Think Green Ltd. v. Medela AG, 2025 WL 1826137, No. 21 CV
5445 (N.D. Ill. Jul. 2, 2025)
Think Green sued Medela for infringing its trade dress in its
breast pump, as well as false advertising claims that were quickly dismissed on
summary judgment because TG and Medela aren’t the only players in the market
and the advertising didn’t disparage TG, meaning that TG couldn’t show harm.
The trade dress claims, though they seem extremely weak to me (both in whether
there would be confusion and whether the trade dress is nonfunctional), survive
for a jury.
Think Green and Medela both sell manual, one-piece silicone breast pumps. Think Green’s pump is on the left and Medela’s pump is on the right within each image:
Think Green claims trade dress rights in the “three-part
shield-collector-base configuration, wherein the collector is bulbous yet fits
underneath the outer diameter of the shield and contains an ornamental rib in
its top part, while the base flares out from the bottom of the collector bulb
to meet the surface upon which the whole unit rests.” Medela previously won
summary judgment on Think Green’s design patent claim.
Much of the opinion focuses on the expert reports around
secondary meaning and confusion. Think Green’s expert witness Harper opined that
(1) among the relevant universe of consumers, there is a likelihood of
confusion that Medela’s pump is sponsored or approved by Think Green due to the
allegedly infringing trade dress; and (2) the relevant universe of consumers
would likely ascribe secondary meaning to Think Green’s trade dress.
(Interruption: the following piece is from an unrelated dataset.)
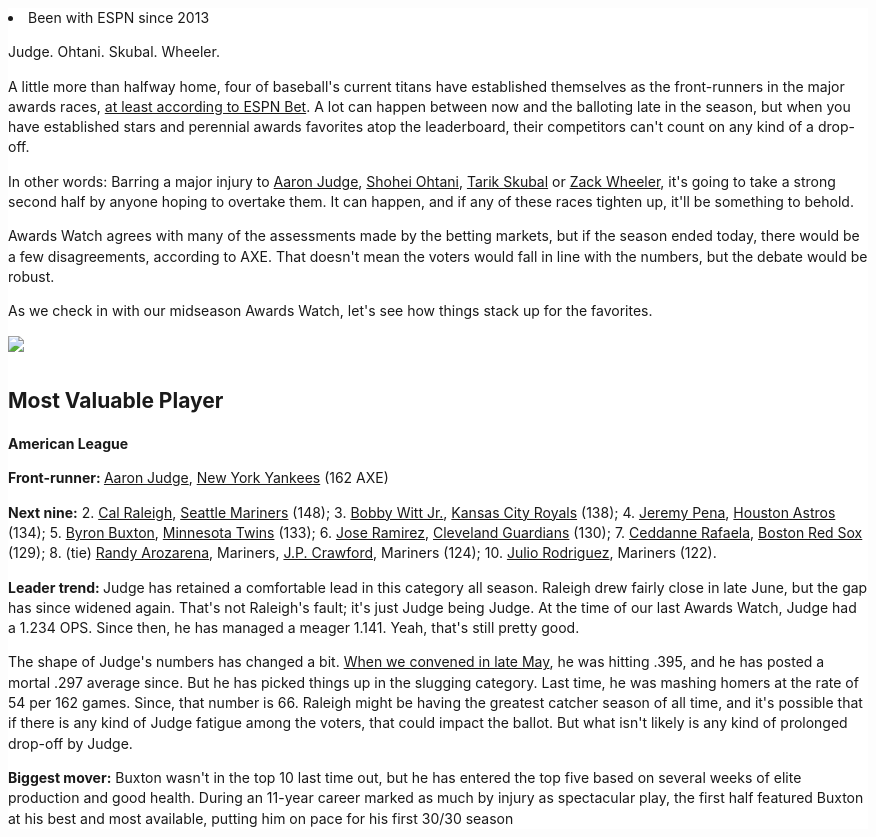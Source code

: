 <li>Been with ESPN since 2013</li></ul></ul></div></li></ul></div><p>Judge. Ohtani. Skubal. Wheeler.</p><p>A little more than halfway home, four of baseball's current titans have established themselves as the front-runners in the major awards races, <a href="https://espnbet.com/sport/baseball/organization/united-states/competition/mlb/section/player-awards">at least according to ESPN Bet</a>. A lot can happen between now and the balloting late in the season, but when you have established stars and perennial awards favorites atop the leaderboard, their competitors can't count on any kind of a drop-off.</p><p>In other words: Barring a major injury to <a data-player-guid="e3e39e69-2861-f5b5-49be-b0880534c802" href="https://www.espn.com/mlb/player/_/id/33192/aaron-judge">Aaron Judge</a>, <a data-player-guid="04a76996-4a5c-456d-8022-a9d45e3ff933" href="https://www.espn.com/mlb/player/_/id/39832/shohei-ohtani">Shohei Ohtani</a>, <a data-player-guid="2e709af2-d8bb-3d70-978d-f33a50695c14" href="https://www.espn.com/mlb/player/_/id/42409/tarik-skubal">Tarik Skubal</a> or <a data-player-guid="150fa88b-caca-cd7c-3ea9-353c2a361244" href="https://www.espn.com/mlb/player/_/id/31267/zack-wheeler">Zack Wheeler</a>, it's going to take a strong second half by anyone hoping to overtake them. It can happen, and if any of these races tighten up, it'll be something to behold.</p><p>Awards Watch agrees with many of the assessments made by the betting markets, but if the season ended today, there would be a few disagreements, according to AXE. That doesn't mean the voters would fall in line with the numbers, but the debate would be robust.</p><p>As we check in with our midseason Awards Watch, let's see how things stack up for the favorites.</p><p><img src="https://a.espncdn.com/i/mlb/infographics/greyline.png" width="100%"></p><h2>Most Valuable Player</h2><p><strong>American League</strong></p><p><strong>Front-runner: </strong><a data-player-guid="e3e39e69-2861-f5b5-49be-b0880534c802" href="https://www.espn.com/mlb/player/_/id/33192/aaron-judge">Aaron Judge</a>, <a data-clubhouse-guid="2b9cedf3-ce60-0bcf-fafe-8cd055255685" href="https://www.espn.com/mlb/team/_/name/nyy/new-york-yankees">New York Yankees</a> (162 AXE)</p><p><strong>Next nine:</strong> 2. <a data-player-guid="6c27dcb5-a741-d526-b5ac-f3988e288a70" href="https://www.espn.com/mlb/player/_/id/41292/cal-raleigh">Cal Raleigh</a>, <a data-clubhouse-guid="56d60582-088f-6848-5180-1fb04440cf87" href="https://www.espn.com/mlb/team/_/name/sea/seattle-mariners">Seattle Mariners</a> (148); 3. <a data-player-guid="953a1c30-3f92-3387-bc26-c4ad94124e87" href="https://www.espn.com/mlb/player/_/id/42403/bobby-witt-jr">Bobby Witt Jr.</a>, <a data-clubhouse-guid="11a5df00-0945-35a5-66fe-a3a107975558" href="https://www.espn.com/mlb/team/_/name/kc/kansas-city-royals">Kansas City Royals</a> (138); 4. <a data-player-guid="7e606d98-77f9-247b-30b8-fef9f341ee2e" href="https://www.espn.com/mlb/player/_/id/41273/jeremy-pena">Jeremy Pena</a>, <a data-clubhouse-guid="00a3015f-09ec-1b03-52af-656f5e0a18d5" href="https://www.espn.com/mlb/team/_/name/hou/houston-astros">Houston Astros</a> (134); 5. <a data-player-guid="615b99eb-8129-09f0-e7f9-8841982a341a" href="https://www.espn.com/mlb/player/_/id/32655/byron-buxton">Byron Buxton</a>, <a data-clubhouse-guid="a6e97b3f-4244-98be-79a2-f4b33f3365e6" href="https://www.espn.com/mlb/team/_/name/min/minnesota-twins">Minnesota Twins</a> (133); 6. <a data-player-guid="ec9ea93f-b7c3-b30e-53a6-694d294e3438" href="https://www.espn.com/mlb/player/_/id/32801/jose-ramirez">Jose Ramirez</a>, <a data-clubhouse-guid="6ad8fa03-36bc-baab-c76a-345b6544424d" href="https://www.espn.com/mlb/team/_/name/cle/cleveland-guardians">Cleveland Guardians</a> (130); 7. <a data-player-guid="e6c4099e-80c4-3ee3-8cf9-dc4fc0a06b1c" href="https://www.espn.com/mlb/player/_/id/4987382/ceddanne-rafaela">Ceddanne Rafaela</a>, <a data-clubhouse-guid="c6df06f6-785d-3900-4935-5fd13742e2ee" href="https://www.espn.com/mlb/team/_/name/bos/boston-red-sox">Boston Red Sox</a> (129); 8. (tie) <a data-player-guid="ff4e0d11-a441-34db-29d8-8567b71547b7" href="https://www.espn.com/mlb/player/_/id/36488/randy-arozarena">Randy Arozarena</a>, Mariners, <a data-player-guid="4f05b704-5429-ef23-f29a-cb259ea4eff4" href="https://www.espn.com/mlb/player/_/id/33210/jp-crawford">J.P. Crawford</a>, Mariners (124); 10. <a data-player-guid="b4376163-318a-7510-fe79-bbb7ee9acf0d" href="https://www.espn.com/mlb/player/_/id/41044/julio-rodriguez">Julio Rodriguez</a>, Mariners (122).</p><p><strong>Leader trend: </strong>Judge has retained a comfortable lead in this category all season. Raleigh drew fairly close in late June, but the gap has since widened again. That's not Raleigh's fault; it's just Judge being Judge. At the time of our last Awards Watch, Judge had a 1.234 OPS. Since then, he has managed a meager 1.141. Yeah, that's still pretty good.</p><p>The shape of Judge's numbers has changed a bit. <a href="https://www.espn.com/mlb/story/_/id/45253929/2025-mlb-awards-watch-memorial-day-mvp-cy-young-judge-ohtani">When we convened in late May</a>, he was hitting .395, and he has posted a mortal .297 average since. But he has picked things up in the slugging category. Last time, he was mashing homers at the rate of 54 per 162 games. Since, that number is 66. Raleigh might be having the greatest catcher season of all time, and it's possible that if there is any kind of Judge fatigue among the voters, that could impact the ballot. But what isn't likely is any kind of prolonged drop-off by Judge.</p><p><strong>Biggest mover:</strong> Buxton wasn't in the top 10 last time out, but he has entered the top five based on several weeks of elite production and good health. During an 11-year career marked as much by injury as spectacular play, the first half featured Buxton at his best and most available, putting him on pace for his first 30/30 season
Her
surveys were not among the “rare” ones where fundamental flaws render them
“completely unhelpful to the trier of fact and therefore inadmissible.”
Harper’s secondary meaning online survey presented half of the respondents with photos of Think Green’s trade dress, pictured immediately below, and asked those respondents whether they associated the pump with one particular company or brand, and if so, which brand and why.
The control group saw a different pump and received the same questions.
Harper’s point-of-sale confusion survey showed the test group an image of Medela’s pump, captured from the website buybuybaby.com, which included the “MEDELA” brand name; the product’s name, the Medela® Silicone Breast Milk Collector; its price; and an image of the pump that included a lanyard and yellow stopper.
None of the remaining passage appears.